3.2. Gold(I)-catalyzed reaction (series B)

Next, a popular gold(I) complex [IPrAuNTf₂] was selected as a model catalyst (series B) to explore the chemoselectivity in the annulation of isoxazoles and ynamides. Fig. 4 and 5 schematically show the energy profiles for series B, while the selected optimized geometries for key intermediates and transition structures are shown in Fig. 6. The first step for series B would involve the formation of iminovinyl gold intermediate B-1. The nucleophilic attack of isoxazole Re2 to the iminovinyl functionality at the β-carbon results in vinyl gold intermediate B-2; it has a moderate energy barrier (12.0 kcal mol⁻¹) that is slightly higher than that in series A. Similar to series A, gold carbene intermediate B-3 would isomerize from the vinyl gold B-2 precursor upon cleaving the isoxalic N–O bond; this step requires an activation energy of 17.7 kcal mol⁻¹. Subsequently, the selectivity of the [5 + 2] and [3 + 2] annulation was explored.

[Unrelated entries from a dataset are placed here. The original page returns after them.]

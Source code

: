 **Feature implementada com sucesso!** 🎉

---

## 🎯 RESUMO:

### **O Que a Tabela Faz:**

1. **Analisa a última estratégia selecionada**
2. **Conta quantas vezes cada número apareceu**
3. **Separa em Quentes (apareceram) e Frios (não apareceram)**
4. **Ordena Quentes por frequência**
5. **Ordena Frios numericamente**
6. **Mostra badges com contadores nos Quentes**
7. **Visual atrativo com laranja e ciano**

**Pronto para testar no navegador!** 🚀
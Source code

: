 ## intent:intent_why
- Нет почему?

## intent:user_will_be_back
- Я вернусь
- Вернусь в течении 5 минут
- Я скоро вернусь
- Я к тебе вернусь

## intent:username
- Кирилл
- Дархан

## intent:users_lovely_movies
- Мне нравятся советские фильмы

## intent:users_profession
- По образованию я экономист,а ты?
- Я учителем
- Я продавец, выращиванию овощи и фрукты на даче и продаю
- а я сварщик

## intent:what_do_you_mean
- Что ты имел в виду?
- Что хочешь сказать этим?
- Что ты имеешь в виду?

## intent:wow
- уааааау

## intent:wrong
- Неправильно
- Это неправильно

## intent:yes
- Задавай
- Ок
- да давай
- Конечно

Fig. 4 Free energy profiles for the competing pathways to generate [5 + 2] & [3 + 2] cycloaddition intermediates in series B ([IPrAuNTf₂]-catalyzed). The values are given in kcal mol⁻¹.

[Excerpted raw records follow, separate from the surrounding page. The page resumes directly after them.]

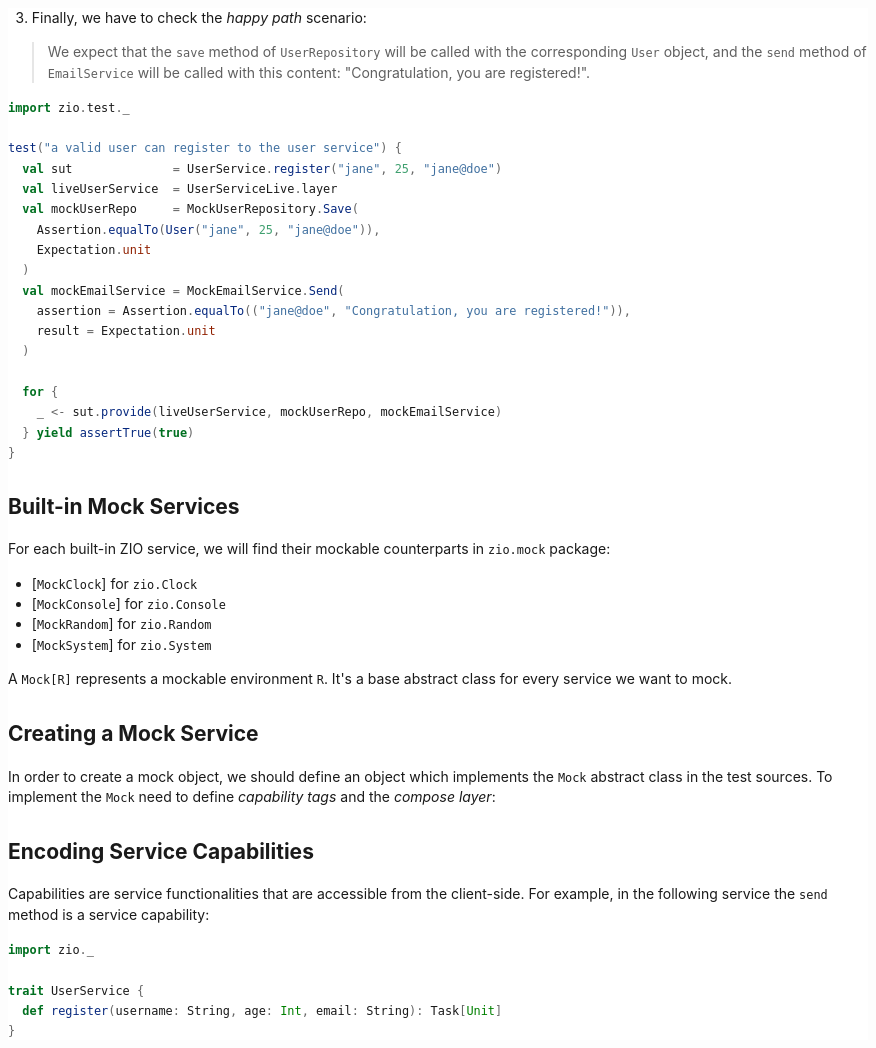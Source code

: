 3. Finally, we have to check the _happy path_ scenario:

> We expect that the `save` method of `UserRepository` will be called with the corresponding `User` object, and the `send` method of `EmailService` will be called with this content: "Congratulation, you are registered!".


```scala
import zio.test._

test("a valid user can register to the user service") {
  val sut              = UserService.register("jane", 25, "jane@doe")
  val liveUserService  = UserServiceLive.layer
  val mockUserRepo     = MockUserRepository.Save(
    Assertion.equalTo(User("jane", 25, "jane@doe")),
    Expectation.unit
  )
  val mockEmailService = MockEmailService.Send(
    assertion = Assertion.equalTo(("jane@doe", "Congratulation, you are registered!")),
    result = Expectation.unit
  )

  for {
    _ <- sut.provide(liveUserService, mockUserRepo, mockEmailService)
  } yield assertTrue(true)
}
```

## Built-in Mock Services

For each built-in ZIO service, we will find their mockable counterparts in `zio.mock` package:
- [`MockClock`] for `zio.Clock`
- [`MockConsole`] for `zio.Console`
- [`MockRandom`] for `zio.Random`
- [`MockSystem`] for `zio.System`

A `Mock[R]` represents a mockable environment `R`. It's a base abstract class for every service we want to mock.

## Creating a Mock Service

In order to create a mock object, we should define an object which implements the `Mock` abstract class in the test sources. To implement the `Mock` need to define _capability tags_ and the _compose layer_:

## Encoding Service Capabilities

Capabilities are service functionalities that are accessible from the client-side. For example, in the following service the `send` method is a service capability:

```scala
import zio._

trait UserService {
  def register(username: String, age: Int, email: String): Task[Unit]
}
```


[doc-contextual-types]: ../../contextual/index.md
[doc-macros]: ../../../howto/howto-macros.md
[link-sls-6.26.1]: https://scala-lang.org/files/archive/spec/2.13/06-expressions.html#value-conversions
[link-test-doubles]: https://martinfowler.com/articles/mocksArentStubs.html
[link-gh-mock-example-spec]: https://github.com/zio/zio/blob/master/examples/shared/src/test/scala/zio/examples/test/MockExampleSpec.scala
[link-gh-empty-mock-spec]: https://github.com/zio/zio/blob/master/test-tests/shared/src/test/scala/zio/test/mock/EmptyMockSpec.scala
[link-gh-composed-mock-spec]: https://github.com/zio/zio/blob/master/test-tests/shared/src/test/scala/zio/test/mock/ComposedMockSpec.scala
[link-gh-composed-empty-mock-spec]: https://github.com/zio/zio/blob/master/test-tests/shared/src/test/scala/zio/test/mock/ComposedEmptyMockSpec.scala
[link-gh-poly-mock-spec]: https://github.com/zio/zio/blob/master/test-tests/shared/src/test/scala/zio/test/mock/PolyMockSpec.scala
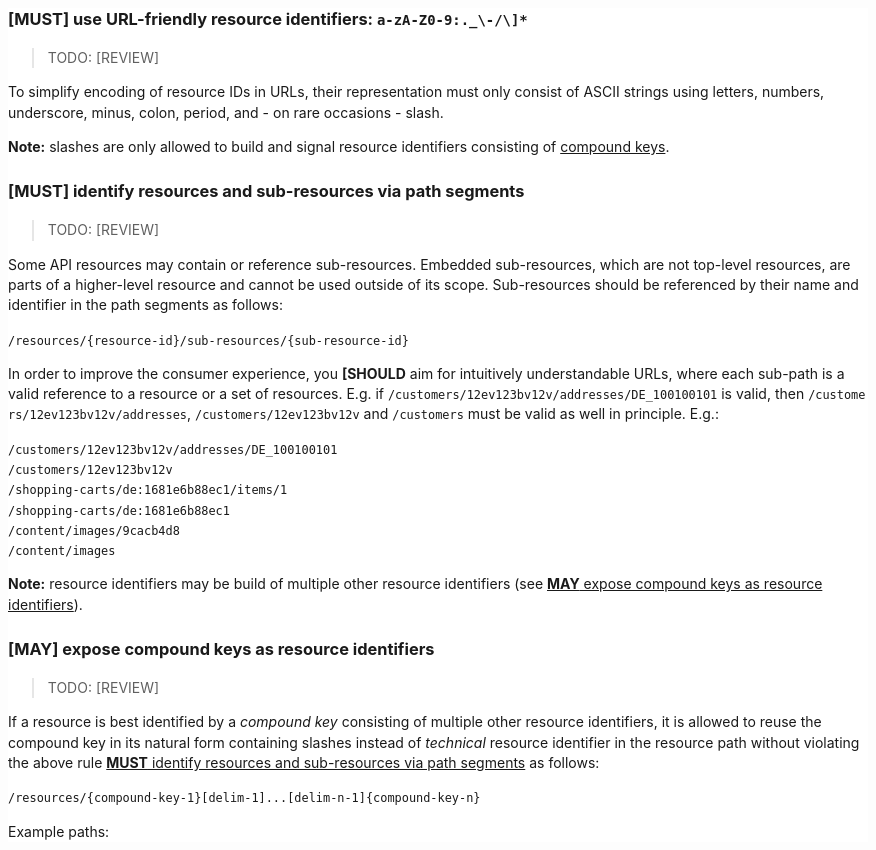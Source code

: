 ### **[MUST]** use URL-friendly resource identifiers: `a-zA-Z0-9:._\-/\]*`

> TODO: [REVIEW]

To simplify encoding of resource IDs in URLs, their representation must only consist of ASCII strings using letters, numbers, underscore, minus, colon, period, and - on rare occasions - slash.

**Note:** slashes are only allowed to build and signal resource identifiers consisting of [compound keys](#may-expose-compound-keys-as-resource-identifiers).

### **[MUST]** identify resources and sub-resources via path segments

> TODO: [REVIEW]

Some API resources may contain or reference sub-resources. Embedded sub-resources, which are not top-level resources, are parts of a higher-level resource and cannot be used outside of its scope. Sub-resources should be referenced by their name and identifier in the path segments as follows:

```
/resources/{resource-id}/sub-resources/{sub-resource-id}
```

In order to improve the consumer experience, you **[SHOULD** aim for intuitively understandable URLs, where each sub-path is a valid reference to a resource or a set of resources. E.g. if `/customers/12ev123bv12v/addresses/DE_100100101` is valid, then `/customers/12ev123bv12v/addresses`, `/customers/12ev123bv12v` and `/customers` must be valid as well in principle. E.g.:

```
/customers/12ev123bv12v/addresses/DE_100100101
/customers/12ev123bv12v
/shopping-carts/de:1681e6b88ec1/items/1
/shopping-carts/de:1681e6b88ec1
/content/images/9cacb4d8
/content/images
```

**Note:** resource identifiers may be build of multiple other resource identifiers (see [**MAY** expose compound keys as resource identifiers](#may-expose-compound-keys-as-resource-identifiers)).

### **[MAY]** expose compound keys as resource identifiers

> TODO: [REVIEW]

If a resource is best identified by a *compound key* consisting of multiple other resource identifiers, it is allowed to reuse the compound key in its natural form containing slashes instead of *technical* resource identifier in the resource path without violating the above rule [**MUST** identify resources and sub-resources via path segments](#must-identify-resources-and-sub-resources-via-path-segments) as follows:

```
/resources/{compound-key-1}[delim-1]...[delim-n-1]{compound-key-n}
```

Example paths:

Fig. 5 Free energy profiles for the competing pathways of the 1,3-H-shift or 1,3-acyl-shift in series B ([IPrAuNTf₂]-catalyzed). The values are given in kcal mol⁻¹.

Fig. 6 Optimized structures of selected intermediates and transition states in series B. For clarity, all benzyl (∼Bn) and tosyl (∼Ts) functionalities are displayed by the green and rose balls, respectively. The bond distances are given in angstrom (Å).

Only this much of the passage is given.